Some nuclear fallout apparently reached California, which means Hawaii should also have detected something.  But don't hold your breath because the effect is about a billion times below the health threatening level.  Same for Korea... today identifying man-made Cesium-137.  But the prevailing winds have been away from Korea.  Yes, this was yellow dust from China and, perhaps, their nuclear power plants.  Hmmm...I walked around under this cloud yesterday and did not realize there was a kind of government warning about this.

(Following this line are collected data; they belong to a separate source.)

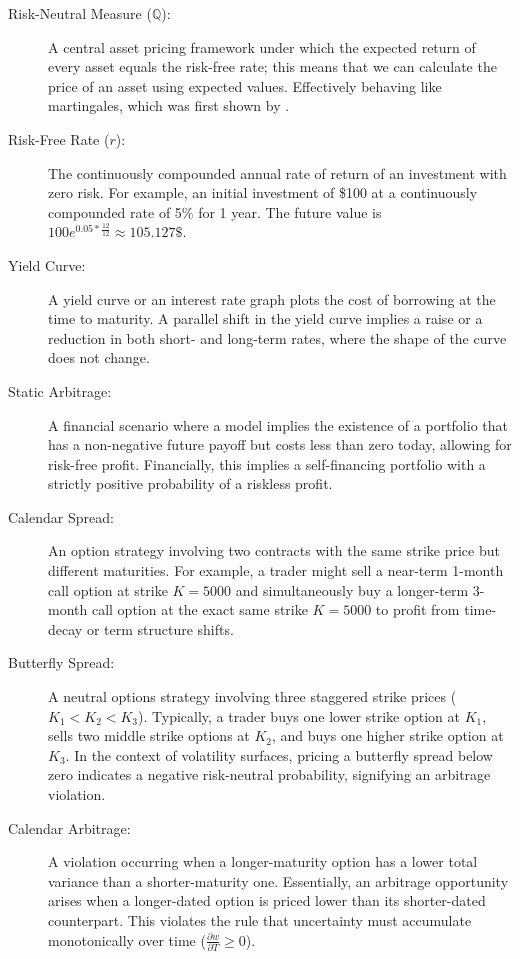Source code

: \documentclass[12pt,oneside]{report}
\theoremstyle{definition}
\theoremstyle{remark}
\begin{document}
\begin{description}
    \item[Risk-Neutral Measure ($\mathbb{Q}$):] A central asset pricing framework under which the expected return of every asset equals the risk-free rate; this means that we can calculate the price of an asset using expected values. Effectively behaving like martingales, which was first shown by \citet{harrison1979martingales}.
    \item[Risk-Free Rate ($r$):] The continuously compounded annual rate of return of an investment with zero risk. For example, an initial investment of \$100 at a continuously compounded rate of 5\% for 1 year. The future value is $100e^{0.05 * \frac{12}{12}} \approx 105.127\$$.
    \item[Yield Curve:] A yield curve or an interest rate graph plots the cost of borrowing at the time to maturity. A parallel shift in the yield curve implies a raise or a reduction in both short- and long-term rates, where the shape of the curve does not change.
    \item[Static Arbitrage:] A financial scenario where a model implies the existence of a portfolio that has a non-negative future payoff but costs less than zero today, allowing for risk-free profit. Financially, this implies a self-financing portfolio with a strictly positive probability of a riskless profit.
    \item[Calendar Spread:] An option strategy involving two contracts with the same strike price but different maturities. For example, a trader might sell a near-term 1-month call option at strike $K = 5000$ and simultaneously buy a longer-term 3-month call option at the exact same strike $K = 5000$ to profit from time-decay or term structure shifts.
    \item[Butterfly Spread:] A neutral options strategy involving three staggered strike prices ($K_1 < K_2 < K_3$). Typically, a trader buys one lower strike option at $K_1$, sells two middle strike options at $K_2$, and buys one higher strike option at $K_3$. In the context of volatility surfaces, pricing a butterfly spread below zero indicates a negative risk-neutral probability, signifying an arbitrage violation.
    \item[Calendar Arbitrage:] A violation occurring when a longer-maturity option has a lower total variance than a shorter-maturity one. Essentially, an arbitrage opportunity arises when a longer-dated option is priced lower than its shorter-dated counterpart. This violates the rule that uncertainty must accumulate monotonically over time ($\frac{\partial w}{\partial T} \ge 0$).

\end{description}
\end{document}
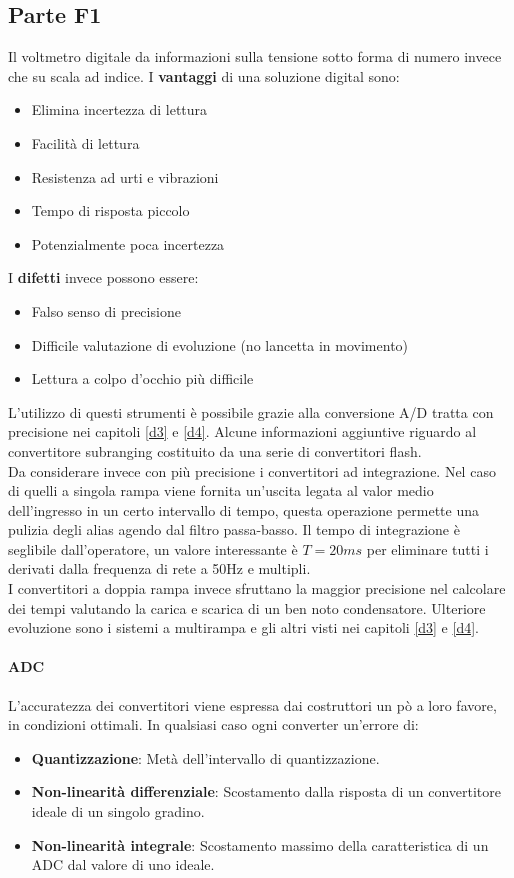 \documentclass[12pt]{article}
\begin{document}
\subsection{Parte F1}\label{f1} %
Il voltmetro digitale da informazioni sulla tensione sotto forma di numero invece che su scala ad indice. I \textbf{vantaggi} di una soluzione digital sono:
\begin{itemize}
  \item Elimina incertezza di lettura
  \item Facilità di lettura
  \item Resistenza ad urti e vibrazioni
  \item Tempo di risposta piccolo
  \item Potenzialmente poca incertezza
\end{itemize}
I \textbf{difetti} invece possono essere:
\begin{itemize}
  \item Falso senso di precisione
  \item Difficile valutazione di evoluzione (no lancetta in movimento)
  \item Lettura a colpo d'occhio più difficile
\end{itemize}

L'utilizzo di questi strumenti è possibile grazie alla conversione A/D tratta con precisione nei capitoli \ref{d3} e \ref{d4}. Alcune informazioni aggiuntive riguardo al convertitore subranging costituito da una serie di convertitori flash.\\
Da considerare invece con più precisione i convertitori ad integrazione. Nel caso di quelli a singola rampa viene fornita un'uscita legata al valor medio dell'ingresso in un certo intervallo di tempo, questa operazione permette una pulizia degli alias agendo dal filtro passa-basso. Il tempo di integrazione è seglibile dall'operatore, un valore interessante è $T=20 ms$ per eliminare tutti i derivati dalla frequenza di rete a 50Hz e multipli.\\
I convertitori a doppia rampa invece sfruttano la maggior precisione nel calcolare dei tempi valutando la carica e scarica di un ben noto condensatore. Ulteriore evoluzione sono i sistemi a multirampa e gli altri visti nei capitoli \ref{d3} e \ref{d4}.

\paragraph{ADC} L'accuratezza dei convertitori viene espressa dai costruttori un pò a loro favore, in condizioni ottimali. In qualsiasi caso ogni converter un'errore di:
\begin{itemize}
  \item \textbf{Quantizzazione}: Metà dell'intervallo di quantizzazione.
  \item \textbf{Non-linearità differenziale}: Scostamento dalla risposta di un convertitore ideale di un singolo gradino.
  \item \textbf{Non-linearità integrale}: Scostamento massimo della caratteristica di un ADC dal valore di uno ideale.
\end{itemize}
\end{document}
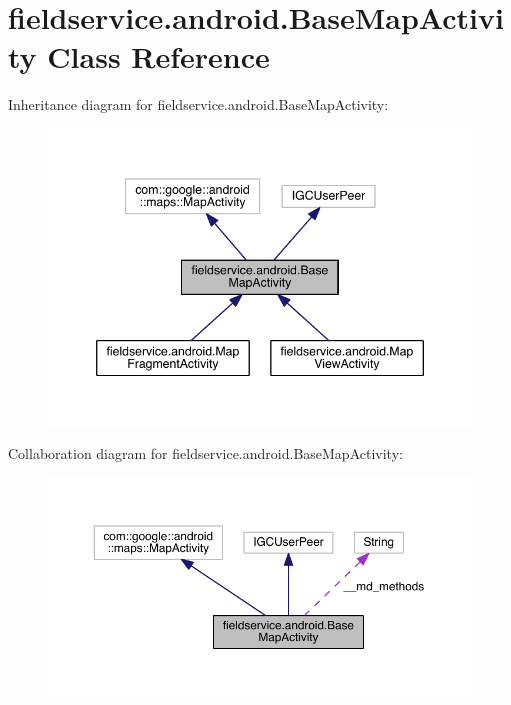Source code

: \hypertarget{classfieldservice_1_1android_1_1_base_map_activity}{\section{fieldservice.\+android.\+Base\+Map\+Activity Class Reference}
\label{classfieldservice_1_1android_1_1_base_map_activity}
}


Inheritance diagram for fieldservice.\+android.\+Base\+Map\+Activity\+:
\nopagebreak
\begin{figure}[H]
\begin{center}
\leavevmode
\includegraphics[width=346pt]{classfieldservice_1_1android_1_1_base_map_activity__inherit__graph}
\end{center}
\end{figure}


Collaboration diagram for fieldservice.\+android.\+Base\+Map\+Activity\+:
\nopagebreak
\begin{figure}[H]
\begin{center}
\leavevmode
\includegraphics[width=350pt]{classfieldservice_1_1android_1_1_base_map_activity__coll__graph}
\end{center}
\end{figure}
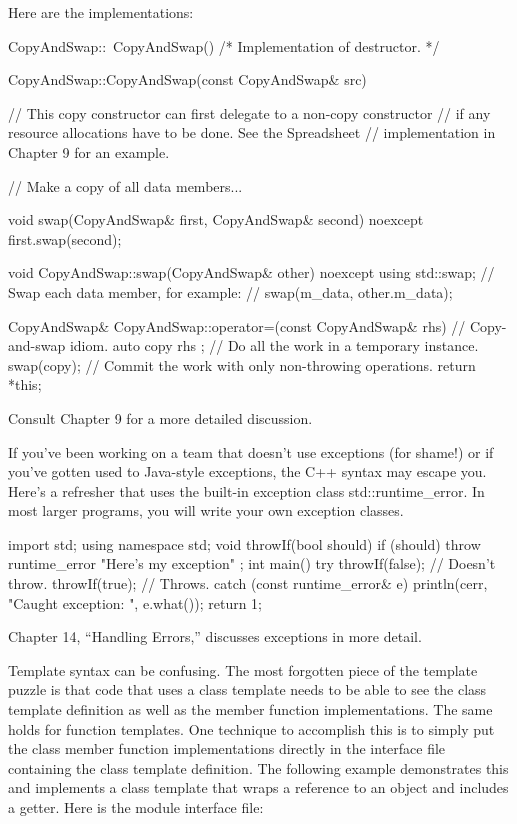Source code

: Here are the implementations:

\begin{cpp}
CopyAndSwap::~CopyAndSwap() { /* Implementation of destructor. */ }

CopyAndSwap::CopyAndSwap(const CopyAndSwap& src)
{
    // This copy constructor can first delegate to a non-copy constructor
    // if any resource allocations have to be done. See the Spreadsheet
    // implementation in Chapter 9 for an example.

    // Make a copy of all data members...
}

void swap(CopyAndSwap& first, CopyAndSwap& second) noexcept
{
    first.swap(second);
}

void CopyAndSwap::swap(CopyAndSwap& other) noexcept
{
    using std::swap;
    // Swap each data member, for example:
    // swap(m_data, other.m_data);
}

CopyAndSwap& CopyAndSwap::operator=(const CopyAndSwap& rhs)
{
    // Copy-and-swap idiom.
    auto copy { rhs }; // Do all the work in a temporary instance.
    swap(copy); // Commit the work with only non-throwing operations.
    return *this;
}
\end{cpp}

Consult Chapter 9 for a more detailed discussion.


If you’ve been working on a team that doesn’t use exceptions (for shame!) or if you’ve gotten used to Java-style exceptions, the C++ syntax may escape you. Here’s a refresher that uses the built-in exception class std::runtime\_error. In most larger programs, you will write your own exception classes.

\begin{cpp}
import std;
using namespace std;
void throwIf(bool should)
{
    if (should) {
        throw runtime_error { "Here's my exception" };
    }
}
int main()
{
    try {
        throwIf(false); // Doesn't throw.
        throwIf(true); // Throws.
    } catch (const runtime_error& e) {
        println(cerr, "Caught exception: {}", e.what());
        return 1;
    }
}
\end{cpp}

Chapter 14, “Handling Errors,” discusses exceptions in more detail.


Template syntax can be confusing. The most forgotten piece of the template puzzle is that code that uses a class template needs to be able to see the class template definition as well as the member function implementations. The same holds for function templates. One technique to accomplish this is to simply put the class member function implementations directly in the interface file containing the class template definition. The following example demonstrates this and implements a class template that wraps a reference to an object and includes a getter. Here is the module interface file:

4.  But life goes on, and Seoul experienced some early morning rain, which cleared up for the best Korean lunch I've ever had.  Well, it ties the other two I previously experienced here, at Kitchen, in the W Seoul.  Sunday brunch here is a noted event in the country, especially for the younger generation.  There were very few "old" people.  There are two sittings, and the two and a half hour feast comes with free wine and champagne.  However, most of the tables seemed to be drinking only healthy fruit juices and no alcohol.  Grace starts our meal by pouring a Joseph Perrier Champagne (11%) for Professor Kiryun Choi.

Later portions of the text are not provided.